When counseling, I asked Robert a simple question. “Do you envision your children and grandchildren living a more extravagant lifestyle than you and Diane have over your many years together?”
Robert and Diane had been married forty years, amassing wealth of over $35 million through hard work, self-denial of luxuries and disciplined investing in real estate and stocks and bonds. Despite their wealth, they lived in a modest home, and drove Buicks. Robert thought about my question for a moment, shook his head slightly and said, “No, I don’t want them to live extravagantly. We never did.”
Diane nodded in agreement.
“What is it that you want for your children and grandchildren?” I asked.
Diane took the lead, “I guess you can say that we don’t want them to have to struggle as much as we did, but on the other hand, we don’t want to take away their drive and ambition. Of course, if our children or grandchildren suffer an accident or disability, we want the funds to be used for their care.”
“Education,” chimed in Robert, “is important too. I don’t mind teaching a man to fish, rather than feeding him a fish, if you know what I mean.”
“Well, there’s plenty to take care of both of your concerns, and so much more than that,” I added. “Tell me, what was an important moment in your youth? Maybe that can uncover some clues.”
“My father worked two jobs, and my mother taught dance to supplement our income,” Diane said. “Growing up we didn’t have much. As a youngster, Mom wanted to attend Julliard but never had the opportunity. So, she taught dance as a young adult. Our daughter followed in her grandmother’s footsteps. She teaches dance but doesn’t make much money.”
“Would you have any interest in adding a charitable component to your plan?” I asked. “For example, you can create a private foundation that pays your daughter to teach dance to underprivileged kids. That would carry forward your mother’s work.”
“A foundation could do that? Robert asked.
“Yes, of course! I answered. “I’m talking here about a private operating foundation. The IRS defines it as a foundation that spends at least 85% of its adjusted net income or its minimum investment return, whichever is less, directly for the active conduct of its exempt activities. Directly for the active conduct refers to qualifying distributions a foundation makes that are used to conduct exempt activities by the foundation itself, rather than by making donations to grantee charitable organizations. Operating a dance studio for underprivileged children would qualify as active conduct.”
Diane seemed puzzled. “Why would we want a private operating foundation as opposed to just a private foundation?”
“A private foundation that is not a private operating foundation is required to distributed at least 5% of the fair market value of its noncharitable-use assets through grants to qualifying 501(c)(3) charities. There is also an excise tax on the net investment income of private foundations equals 1 to 2% of net investment income.”

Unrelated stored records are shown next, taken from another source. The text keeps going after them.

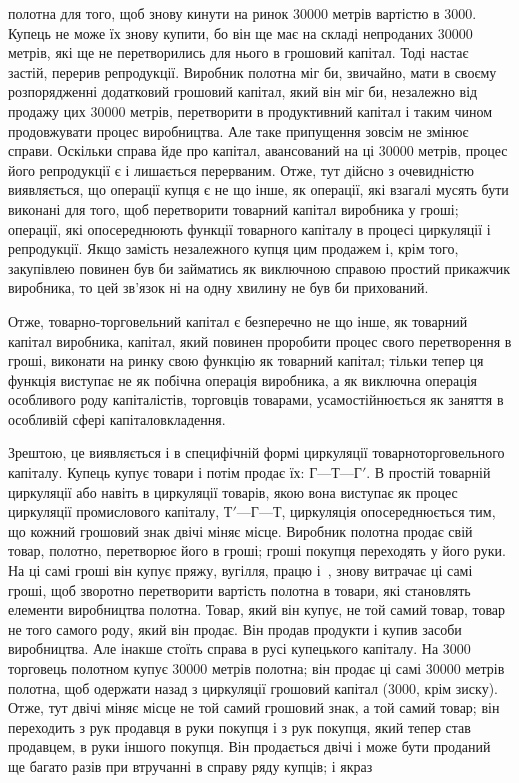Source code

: \parcont{}  %
полотна для того, щоб знову кинути на ринок \num{30000} метрів вартістю в 3000. Купець
не може їх знову купити, бо він ще має на складі непроданих \num{30000} метрів, які ще
не перетворились для нього в грошовий капітал. Тоді настає
застій, перерив репродукції. Виробник полотна міг би, звичайно,
мати в своєму розпорядженні додатковий грошовий капітал, який
він міг би, незалежно від продажу цих \num{30000} метрів, перетворити
в продуктивний капітал і таким чином продовжувати процес
виробництва. Але таке припущення зовсім не змінює справи.
Оскільки справа йде про капітал, авансований на ці \num{30000} метрів,
процес його репродукції є і лишається перерваним. Отже, тут
дійсно з очевидністю виявляється, що операції купця є не що
інше, як операції, які взагалі мусять бути виконані для того, щоб
перетворити товарний капітал виробника у гроші; операції, які
опосереднюють функції товарного капіталу в процесі циркуляції і репродукції. Якщо замість
незалежного купця цим продажем і, крім того, закупівлею повинен був би займатись як виключною
справою простий прикажчик виробника, то цей зв’язок ні
на одну хвилину не був би прихований.

Отже, товарно-торговельний капітал є безперечно не що
інше, як товарний капітал виробника, капітал, який повинен проробити процес свого перетворення в
гроші, виконати на ринку
свою функцію як товарний капітал; тільки тепер ця функція виступає не як побічна операція виробника,
а як виключна операція особливого роду капіталістів, торговців товарами, усамостійнюється як заняття
в особливій сфері капіталовкладення.

Зрештою, це виявляється і в специфічній формі циркуляції
товарно\dash{}торговельного капіталу. Купець купує товари і потім
продає їх: $Г — Т — Г'$. В простій товарній циркуляції або навіть
в циркуляції товарів, якою вона виступає як процес циркуляції
промислового капіталу, $Т' — Г — Т$, циркуляція опосереднюється
тим, що кожний грошовий знак двічі міняє місце. Виробник полотна продає свій товар, полотно,
перетворює його в гроші;
гроші покупця переходять у його руки. На ці самі гроші він
купує пряжу, вугілля, працю і~, знову витрачає ці самі
гроші, щоб зворотно перетворити вартість полотна в товари, які
становлять елементи виробництва полотна. Товар, який він купує, не той самий товар, товар не того
самого роду, який
він продає. Він продав продукти і купив засоби виробництва. Але
інакше стоїть справа в русі купецького капіталу. На 3000 торговець полотном купує
\num{30000} метрів полотна;
він продає ці самі \num{30000} метрів полотна, щоб одержати назад
з циркуляції грошовий капітал (3000, крім
зиску). Отже, тут двічі міняє місце не той самий грошовий знак,
а той самий товар; він переходить з рук продавця в руки покупця і з рук покупця, який тепер став
продавцем, в руки
іншого покупця. Він продається двічі і може бути проданий
ще багато разів при втручанні в справу ряду купців; і якраз
\parbreak{}  %
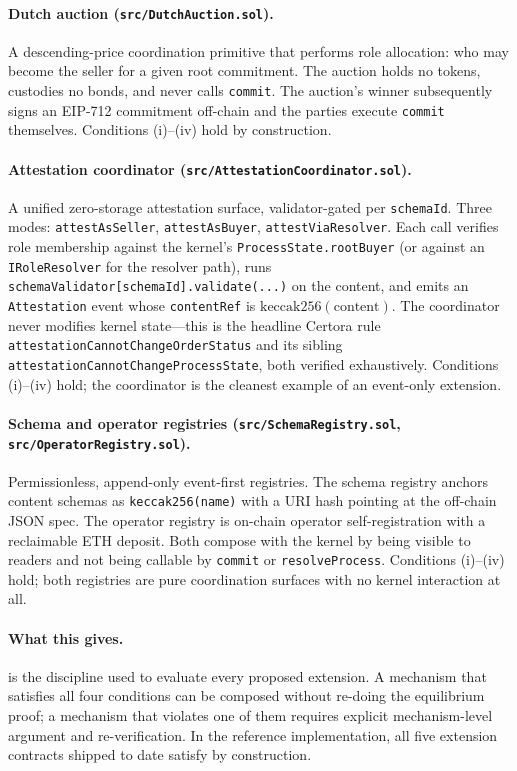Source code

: \documentclass[11pt,a4paper]{article}
\theoremstyle{definition}
\theoremstyle{remark}
\begin{document}
\paragraph{Dutch auction (\texttt{src/DutchAuction.sol}).}
A descending-price coordination primitive that performs role
allocation: who may become the seller for a given root commitment.
The auction holds no tokens, custodies no bonds, and never calls
\texttt{commit}. The auction's winner subsequently signs an
EIP-712 commitment off-chain and the parties execute \texttt{commit}
themselves. Conditions (i)--(iv) hold by construction.

\paragraph{Attestation coordinator (\texttt{src/AttestationCoordinator.sol}).}
A unified zero-storage attestation surface, validator-gated per
\texttt{schemaId}. Three modes: \texttt{attestAsSeller},
\texttt{attestAsBuyer}, \texttt{attestViaResolver}. Each call
verifies role membership against the kernel's
\texttt{ProcessState.rootBuyer} (or against an
\texttt{IRoleResolver} for the resolver path), runs
\texttt{schemaValidator[schemaId].validate(...)} on the content, and
emits an \texttt{Attestation} event whose \texttt{contentRef} is
$\mathrm{keccak256}(\text{content})$. The coordinator never modifies
kernel state---this is the headline Certora rule
\texttt{attestationCannotChangeOrderStatus} and its sibling
\texttt{attestationCannotChangeProcessState}, both verified
exhaustively. Conditions (i)--(iv) hold; the coordinator is the
cleanest example of an event-only extension.

\paragraph{Schema and operator registries (\texttt{src/SchemaRegistry.sol}, \texttt{src/OperatorRegistry.sol}).}
Permissionless, append-only event-first registries. The schema
registry anchors content schemas as \texttt{keccak256(name)} with a
URI hash pointing at the off-chain JSON spec. The operator registry
is on-chain operator self-registration with a reclaimable ETH
deposit. Both compose with the kernel by being visible to readers
and not being callable by \texttt{commit} or
\texttt{resolveProcess}. Conditions (i)--(iv) hold; both registries
are pure coordination surfaces with no kernel interaction at all.

\paragraph{What this gives.}
 is the discipline used to evaluate every
proposed extension. A mechanism that satisfies all four conditions
can be composed without re-doing the equilibrium proof; a mechanism
that violates one of them requires explicit mechanism-level argument
and re-verification. In the reference implementation, all five
extension contracts shipped to date satisfy
 by construction.
\end{document}
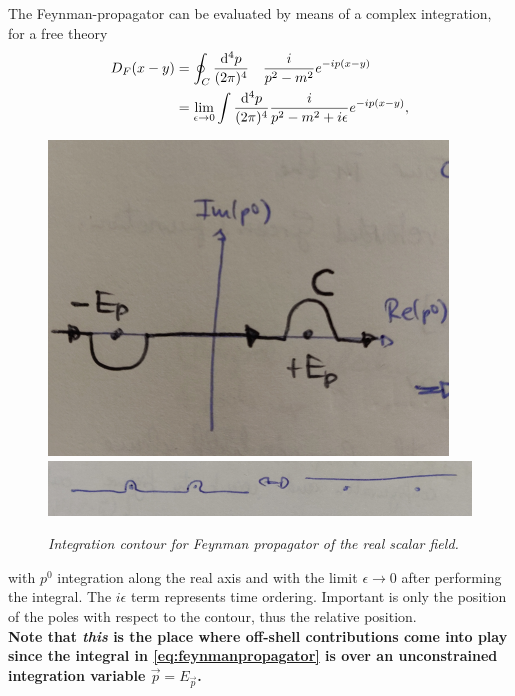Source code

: The Feynman-propagator can be evaluated by means of a complex integration, for a free theory
\begin{align}
	\label{eq:feynmanpropagator}
	D_F(x-y) &= \oint_C \frac{\mathrm{d}^4p}{(2 \pi)^4} \quad \frac{i}{p^2-m^2} e^{-i p(x-y)}\\
	&=\lim_{\epsilon \rightarrow 0} \int \frac{\mathrm{d}^4p}{(2 \pi)^4} \frac{i}{p^2-m^2+i\epsilon} e^{-ip(x-y)},
\end{align}
\begin{figure}
	\centering
	\includegraphics[width=0.3\linewidth]{gfx/Contour1}
	\includegraphics[width=0.7\linewidth]{gfx/Contour2}
	\caption{\itshape Integration contour for Feynman propagator of the real scalar field.}
	\label{fig:contour1}
\end{figure}
with $p^0$ integration along the real axis and with the limit $\epsilon \rightarrow 0$ after performing the integral.
The $i\epsilon$ term represents time ordering. Important is only the position of the poles with respect to the contour, thus the relative position.\\
\textbf{Note that \emph{this} is the place where off-shell contributions come into play since the integral in \ref{eq:feynmanpropagator} is over an unconstrained integration variable $\vec{p} = E_{\vec{p}}$.}

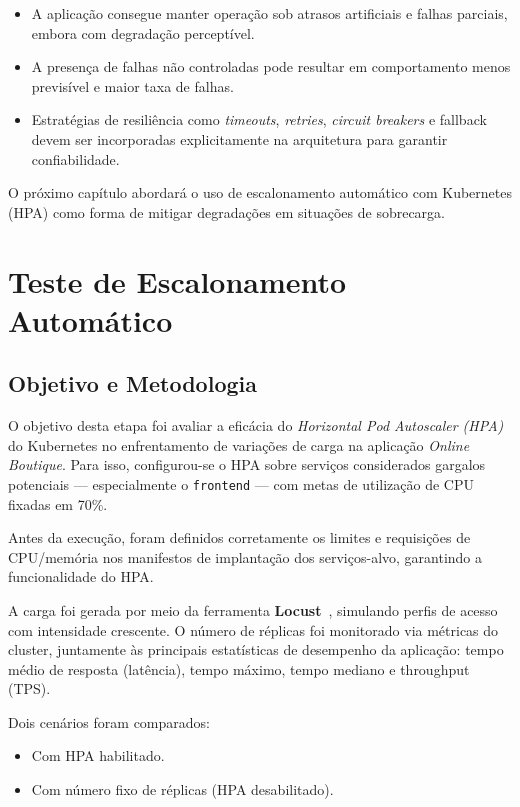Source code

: \documentclass[12pt,a4paper]{report}
\begin{document}
\begin{itemize}
    \item A aplicação consegue manter operação sob atrasos artificiais e falhas parciais, embora com degradação perceptível.
    \item A presença de falhas não controladas pode resultar em comportamento menos previsível e maior taxa de falhas.
    \item Estratégias de resiliência como \textit{timeouts}, \textit{retries}, \textit{circuit breakers} e fallback devem ser incorporadas explicitamente na arquitetura para garantir confiabilidade.
\end{itemize}

O próximo capítulo abordará o uso de escalonamento automático com Kubernetes (HPA) como forma de mitigar degradações em situações de sobrecarga.


\chapter{Teste de Escalonamento Automático}

\section{Objetivo e Metodologia}

O objetivo desta etapa foi avaliar a eficácia do \textit{Horizontal Pod Autoscaler (HPA)} do Kubernetes no enfrentamento de variações de carga na aplicação \textit{Online Boutique}. Para isso, configurou-se o HPA sobre serviços considerados gargalos potenciais — especialmente o \texttt{frontend} — com metas de utilização de CPU fixadas em 70\%.

Antes da execução, foram definidos corretamente os limites e requisições de CPU/memória nos manifestos de implantação dos serviços-alvo, garantindo a funcionalidade do HPA.

A carga foi gerada por meio da ferramenta \textbf{Locust}~\cite{locust2025, locust_github}, simulando perfis de acesso com intensidade crescente. O número de réplicas foi monitorado via métricas do cluster, juntamente às principais estatísticas de desempenho da aplicação: tempo médio de resposta (latência), tempo máximo, tempo mediano e throughput (TPS).

Dois cenários foram comparados:
\begin{itemize}
    \item Com HPA habilitado.
    \item Com número fixo de réplicas (HPA desabilitado).
\end{itemize}
\end{document}
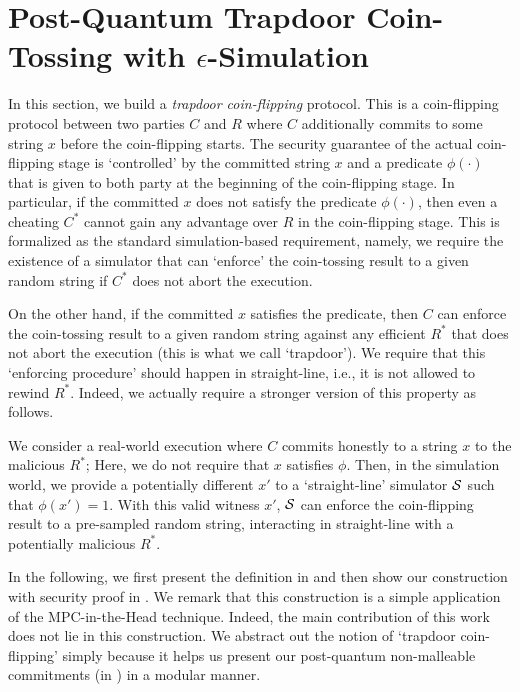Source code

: 
\section{Post-Quantum Trapdoor Coin-Tossing with $\epsilon$-Simulation}
\label{sec:td-cf}

In this section, we build a {\em trapdoor coin-flipping} protocol. This is a coin-flipping protocol between two parties $C$ and $R$ where $C$ additionally commits to some string $x$ before the coin-flipping starts. The security guarantee of the actual coin-flipping stage is `controlled' by the committed string $x$ and a predicate $\phi(\cdot)$ that is given to both party at the beginning of the coin-flipping stage. In particular, if the committed $x$ does not satisfy the predicate $\phi(\cdot)$, then even a cheating $C^*$ cannot gain any advantage over $R$ in the coin-flipping stage. This is formalized as the standard simulation-based requirement, namely, we require the existence of a simulator that can `enforce' the coin-tossing result to a given random string if $C^*$ does not abort the execution.

On the other hand, if the committed $x$ satisfies the predicate, then $C$ can enforce the coin-tossing result to a given random string against any efficient $R^*$ that does not abort the execution (this is what we call `trapdoor'). We require that this `enforcing procedure' should happen in straight-line, i.e., it is not allowed to rewind $R^*$. Indeed, we actually require a stronger version of this property as follows.

We consider a real-world execution where $C$ commits honestly to a string $x$ to the malicious $R^*$; Here, we do not require that $x$ satisfies $\phi$. Then, in the simulation world, we provide a potentially different $x'$ to a `straight-line' simulator $\mathcal{S}$ such that $\phi(x')=1$. With this valid witness $x'$, $\mathcal{S}$ can enforce the coin-flipping result to a pre-sampled random string, interacting in straight-line with a potentially malicious $R^*$.

In the following, we first present the definition in  and then show our construction with security proof in . We remark that this construction is a simple application of the MPC-in-the-Head technique. Indeed, the main contribution of this work does not lie in this construction. We abstract out the notion of `trapdoor coin-flipping' simply because it helps us present our post-quantum non-malleable commitments (in ) in a modular manner.  

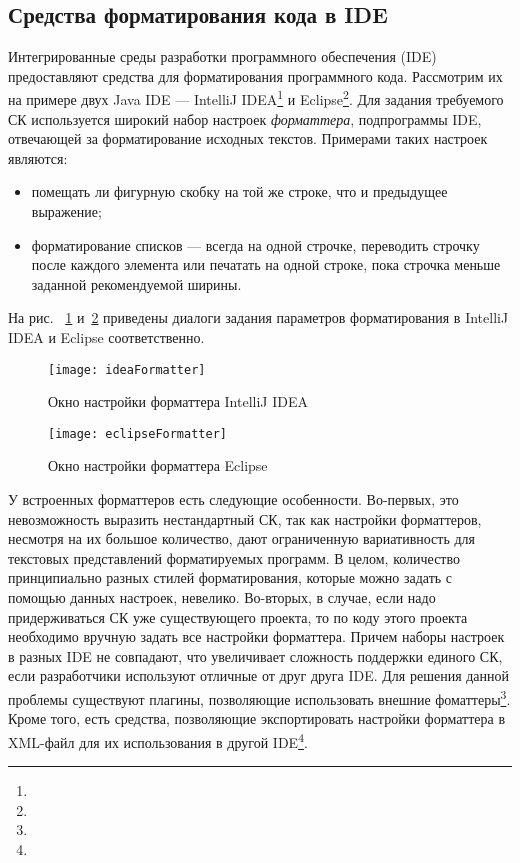 

\newpage
\subsection{Средства форматирования кода в IDE}

Интегрированные среды разработки программного обеспечения
(IDE) предоставляют средства
для форматирования программного кода. Рассмотрим их на примере двух Java IDE ---
IntelliJ IDEA\footnote{} и
Eclipse\footnote{}.
Для задания требуемого СК используется широкий набор настроек \emph{форматтера},
подпрограммы IDE, отвечающей за форматирование исходных текстов.
Примерами таких настроек являются:
\begin{itemize}
  \item помещать ли фигурную скобку на той же строке, что и
    предыдущее выражение;
  \item форматирование списков --- всегда на одной строчке, переводить строчку после
    каждого элемента или печатать на одной строке,
    пока строчка меньше заданной рекомендуемой ширины.
\end{itemize}
На рис. ~\ref{fig:ideaFormatter} и~\ref{fig:eclipseFormatter} приведены диалоги задания
параметров форматирования в IntelliJ IDEA и Eclipse соответственно.

\begin{figure}[p]
	\centering
	\texttt{[image: ideaFormatter]}
	\caption{Окно настройки форматтера IntelliJ IDEA}
	\label{fig:ideaFormatter}
\end{figure}

\begin{figure}[p]
	\centering
	\texttt{[image: eclipseFormatter]}
	\caption{Окно настройки форматтера Eclipse}
	\label{fig:eclipseFormatter}
\end{figure}

У встроенных форматтеров есть следующие особенности.
Во-первых, это невозможность выразить
нестандартный СК, так как настройки форматтеров, несмотря на их большое
количество,
дают ограниченную вариативность для текстовых представлений форматируемых
программ. В целом, количество принципиально разных
стилей форматирования, которые можно задать с помощью данных настроек,
невелико.
Во-вторых, в случае, если надо
придерживаться СК уже существующего проекта, то по коду этого проекта необходимо
вручную задать все настройки форматтера.
Причем наборы настроек в разных IDE не совпадают, что увеличивает сложность
поддержки единого СК, если разработчики используют отличные от друг друга IDE.
Для решения данной проблемы существуют плагины, позволяющие использовать
внешние фоматтеры\footnote{}.
Кроме того, есть средства, позволяющие экспортировать настройки форматтера в
XML-файл для их использования в другой
IDE\footnote{}.

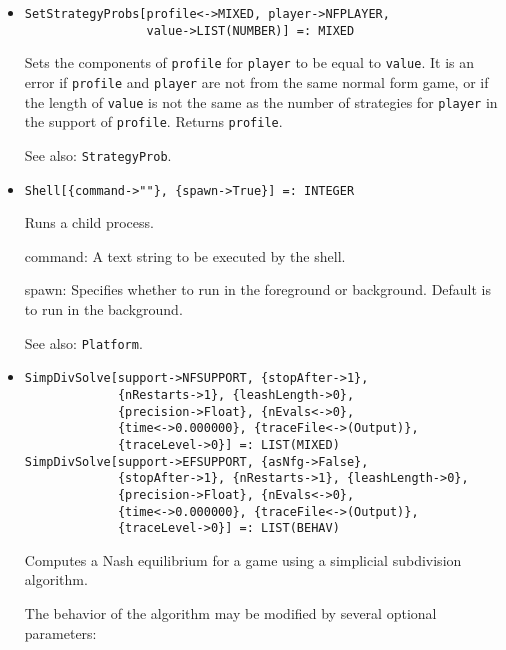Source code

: \begin{itemize}
\item{} 
\protect \large \begin{verbatim}
SetStrategyProbs[profile<->MIXED, player->NFPLAYER, 
                 value->LIST(NUMBER)] =: MIXED 
\end{verbatim} \normalsize

\bd
Sets the components of \verb+profile+ for \verb+player+ to be equal
to \verb+value+.  It is an error if \verb+profile+ and \verb+player+
are not from the same normal form game, or if the length of \verb+value+
is not the same as the number of strategies for \verb+player+ in the
support of \verb+profile+.  Returns \verb+profile+.
\item [See also:] \verb+StrategyProb+.
\ed

\item{}
\protect \large \begin{verbatim}
Shell[{command->""}, {spawn->True}] =: INTEGER 
\end{verbatim} \normalsize

\bd
Runs a child process.  
\bd
\item [command:] A text string to be executed by the shell.  
\item [spawn:] Specifies whether to run in the foreground or
background.  Default is to run in the background.  
\ed
\item [See also:] \verb+Platform+.
\ed

\item{}
\protect \large \begin{verbatim}
SimpDivSolve[support->NFSUPPORT, {stopAfter->1}, 
             {nRestarts->1}, {leashLength->0}, 
             {precision->Float}, {nEvals<->0}, 
             {time<->0.000000}, {traceFile<->(Output)}, 
             {traceLevel->0}] =: LIST(MIXED) 
SimpDivSolve[support->EFSUPPORT, {asNfg->False}, 
             {stopAfter->1}, {nRestarts->1}, {leashLength->0}, 
             {precision->Float}, {nEvals<->0}, 
             {time<->0.000000}, {traceFile<->(Output)}, 
             {traceLevel->0}] =: LIST(BEHAV) 
\end{verbatim}\normalsize

\bd
Computes a Nash equilibrium for a game using a simplicial subdivision
algorithm. 

The behavior of the algorithm may be modified by several optional
parameters:


\end{itemize}
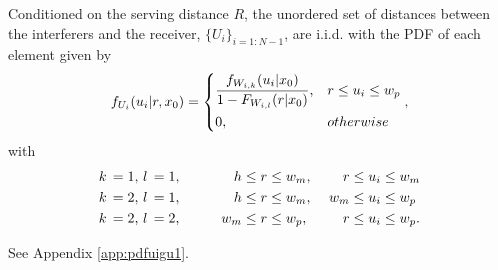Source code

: \documentclass[journal,draftclsnofoot,onecolumn,12pt]{IEEEtran}
\begin{document}
\begin{lemma}\label{lem:pdfuigu1}
Conditioned on the serving distance $R$, the unordered set of distances between the interferers and the receiver, $\{U_i\}_{i=1:N-1}$, are i.i.d. with the PDF of each element given by
\begin{align}
f_{U_i}(u_i | r, x_0) = 
\begin{dcases}
\frac{f_{W_{i,k}}(u_i|x_0)}{1-F_{W_{i,l}}(r|x_0)}, & r \leq u_i \leq w_p \\
0,   & otherwise
\end{dcases},
\end{align}
with
\begin{alignat*}{4}\notag
k\, = 1, \, l\, = 1,&& \qquad  h &\leq r \leq w_m,\  &r &\leq  u_i \leq w_m \\ \notag
k\, = 2, \, l\, = 1,&& \qquad  h &\leq r \leq w_m,\ &w_m &\leq  u_i \leq w_p \\ \notag
k\, = 2, \, l\, = 2,&& \qquad  w_m &\leq r \leq w_p,\  &r &\leq  u_i \leq w_p .
\end{alignat*}
\end{lemma}
\begin{IEEEproof}
See Appendix \ref{app:pdfuigu1}.
\end{IEEEproof}
\end{document}
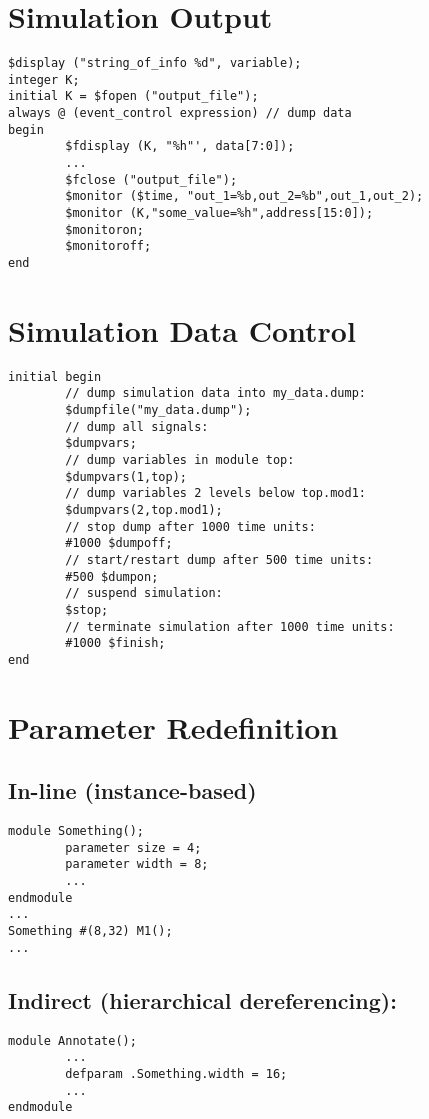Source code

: \documentclass[10pt,twocolumn]{article}
\begin{document}
\section*{Simulation Output}\vspace{-10pt}
\begin{lstlisting}
$display ("string_of_info %d", variable);
integer K;
initial K = $fopen ("output_file");
always @ (event_control expression) // dump data
begin
        $fdisplay (K, "%h"', data[7:0]);
        ...
        $fclose ("output_file");
        $monitor ($time, "out_1=%b,out_2=%b",out_1,out_2);
        $monitor (K,"some_value=%h",address[15:0]);
        $monitoron;
        $monitoroff;
end
\end{lstlisting}
%
\section*{Simulation Data Control}\vspace{-10pt}
\begin{lstlisting}
initial begin
        // dump simulation data into my_data.dump:
        $dumpfile("my_data.dump");
        // dump all signals:
        $dumpvars;
        // dump variables in module top:
        $dumpvars(1,top);
        // dump variables 2 levels below top.mod1:
        $dumpvars(2,top.mod1);
        // stop dump after 1000 time units:
        #1000 $dumpoff;
        // start/restart dump after 500 time units:
        #500 $dumpon;
        // suspend simulation:
        $stop;
        // terminate simulation after 1000 time units:
        #1000 $finish;
end
\end{lstlisting}
%
\section*{Parameter Redefinition}
\subsection*{In-line (instance-based)}\vspace{-10pt}
\begin{lstlisting}
module Something();
        parameter size = 4;
        parameter width = 8;
        ...
endmodule
...
Something #(8,32) M1();
...
\end{lstlisting}\vspace{-10pt}
\subsection*{Indirect (hierarchical dereferencing):}\vspace{-10pt}
\begin{lstlisting}
module Annotate();
        ...
        defparam .Something.width = 16;
        ...
endmodule
\end{lstlisting}
%
\end{document}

Our conversation continued into the benefits of a private foundation, including family control over the entity. The foundation would have an annual meeting, where the family could decide how it was going to complete its charitable missions. A foundation could, of course, include several different goals. These philanthropic activities can serve to bond the family together for generations.
Generally speaking, younger family members tend to favor social responsibility causes, while older ones might favor the arts, medicine, religion, or education. There’s no reason to limit a foundation’s causes to just one outlet. The big decision with private foundations is to determine whether the family wants it to be an operating foundation, or simply a grant foundation.
Donor Advised Funds are another way to promote family philanthropy. These can be established through many investment banks and companies, and don’t have to file for tax exempt status. In a future article I’ll review DAFs in greater detail.
When I have conversations with my clients about how they want their hard-earned wealth to be used, philanthropy is a topic that isn’t discussed enough. When there will be more than enough to provide for children and grandchildren’s future, what better way to bond a family together than through philanthropy? There’s the added benefit of charitable tax deductions associated with the transfer into charitable entities.
Balancing bequests to provide for your loved ones needs while at the same time bonding the family now and into the future speaks to the concerns that many people of wealth harbor. I hope this column gives you some ideas to talk to your estate planning counsel about.